## [Action item]
Search the records for "urspraveenb". Copy every line where it appears.

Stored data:
╭──

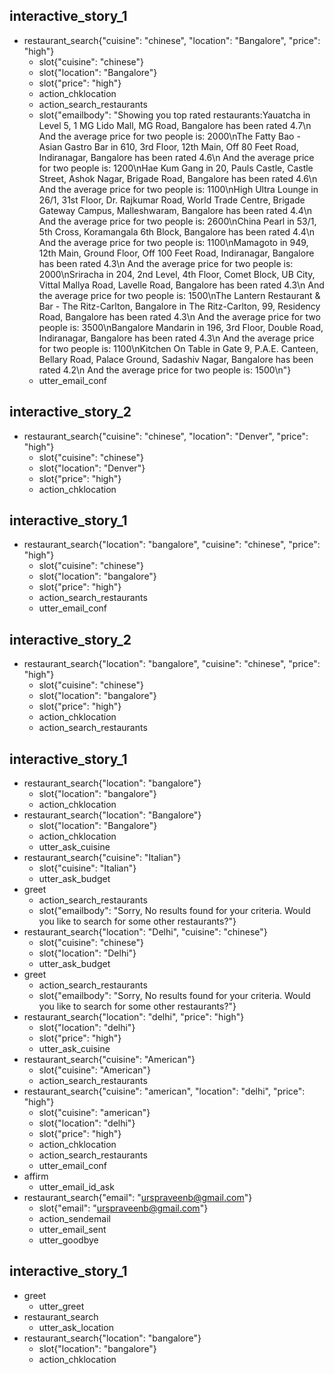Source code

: 
## interactive_story_1
* restaurant_search{"cuisine": "chinese", "location": "Bangalore", "price": "high"}
    - slot{"cuisine": "chinese"}
    - slot{"location": "Bangalore"}
    - slot{"price": "high"}
    - action_chklocation
    - action_search_restaurants
    - slot{"emailbody": "Showing you top rated restaurants:Yauatcha in Level 5, 1 MG Lido Mall, MG Road, Bangalore has been rated 4.7\n And the average price for two people is: 2000\nThe Fatty Bao - Asian Gastro Bar in 610, 3rd Floor, 12th Main, Off 80 Feet Road, Indiranagar, Bangalore has been rated 4.6\n And the average price for two people is: 1200\nHae Kum Gang in 20, Pauls Castle, Castle Street, Ashok Nagar, Brigade Road, Bangalore has been rated 4.6\n And the average price for two people is: 1100\nHigh Ultra Lounge in 26/1, 31st Floor, Dr. Rajkumar Road, World Trade Centre, Brigade Gateway Campus, Malleshwaram, Bangalore has been rated 4.4\n And the average price for two people is: 2600\nChina Pearl in 53/1, 5th Cross, Koramangala 6th Block, Bangalore has been rated 4.4\n And the average price for two people is: 1100\nMamagoto in 949, 12th Main, Ground Floor, Off 100 Feet Road, Indiranagar, Bangalore has been rated 4.3\n And the average price for two people is: 2000\nSriracha in 204, 2nd Level, 4th Floor, Comet Block, UB City, Vittal Mallya Road, Lavelle Road, Bangalore has been rated 4.3\n And the average price for two people is: 1500\nThe Lantern Restaurant & Bar - The Ritz-Carlton, Bangalore in The Ritz-Carlton, 99, Residency Road, Bangalore has been rated 4.3\n And the average price for two people is: 3500\nBangalore Mandarin in 196, 3rd Floor, Double Road, Indiranagar, Bangalore has been rated 4.3\n And the average price for two people is: 1100\nKitchen On Table in Gate 9, P.A.E. Canteen, Bellary Road, Palace Ground, Sadashiv Nagar, Bangalore has been rated 4.2\n And the average price for two people is: 1500\n"}
    - utter_email_conf

## interactive_story_2
* restaurant_search{"cuisine": "chinese", "location": "Denver", "price": "high"}
    - slot{"cuisine": "chinese"}
    - slot{"location": "Denver"}
    - slot{"price": "high"}
    - action_chklocation

## interactive_story_1
* restaurant_search{"location": "bangalore", "cuisine": "chinese", "price": "high"}
    - slot{"cuisine": "chinese"}
    - slot{"location": "bangalore"}
    - slot{"price": "high"}
    - action_search_restaurants
    - utter_email_conf

## interactive_story_2
* restaurant_search{"location": "bangalore", "cuisine": "chinese", "price": "high"}
    - slot{"cuisine": "chinese"}
    - slot{"location": "bangalore"}
    - slot{"price": "high"}
    - action_chklocation
    - action_search_restaurants

## interactive_story_1
* restaurant_search{"location": "bangalore"}
    - slot{"location": "bangalore"}
    - action_chklocation
* restaurant_search{"location": "Bangalore"}
    - slot{"location": "Bangalore"}
    - action_chklocation
    - utter_ask_cuisine
* restaurant_search{"cuisine": "Italian"}
    - slot{"cuisine": "Italian"}
    - utter_ask_budget
* greet
    - action_search_restaurants
    - slot{"emailbody": "Sorry, No results found for your criteria. Would you like to search for some other restaurants?"}
* restaurant_search{"location": "Delhi", "cuisine": "chinese"}
    - slot{"cuisine": "chinese"}
    - slot{"location": "Delhi"}
    - utter_ask_budget
* greet
    - action_search_restaurants
    - slot{"emailbody": "Sorry, No results found for your criteria. Would you like to search for some other restaurants?"}
* restaurant_search{"location": "delhi", "price": "high"}
    - slot{"location": "delhi"}
    - slot{"price": "high"}
    - utter_ask_cuisine
* restaurant_search{"cuisine": "American"}
    - slot{"cuisine": "American"}
    - action_search_restaurants
* restaurant_search{"cuisine": "american", "location": "delhi", "price": "high"}
    - slot{"cuisine": "american"}
    - slot{"location": "delhi"}
    - slot{"price": "high"}
    - action_chklocation
    - action_search_restaurants
    - utter_email_conf
* affirm
    - utter_email_id_ask
* restaurant_search{"email": "urspraveenb@gmail.com"}
    - slot{"email": "urspraveenb@gmail.com"}
    - action_sendemail
    - utter_email_sent
    - utter_goodbye

## interactive_story_1
* greet
    - utter_greet
* restaurant_search
    - utter_ask_location
* restaurant_search{"location": "bangalore"}
    - slot{"location": "bangalore"}
    - action_chklocation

╰──

## [Completed task]
* restaurant_search{"email": "urspraveenb@gmail.com"}
    - slot{"email": "urspraveenb@gmail.com"}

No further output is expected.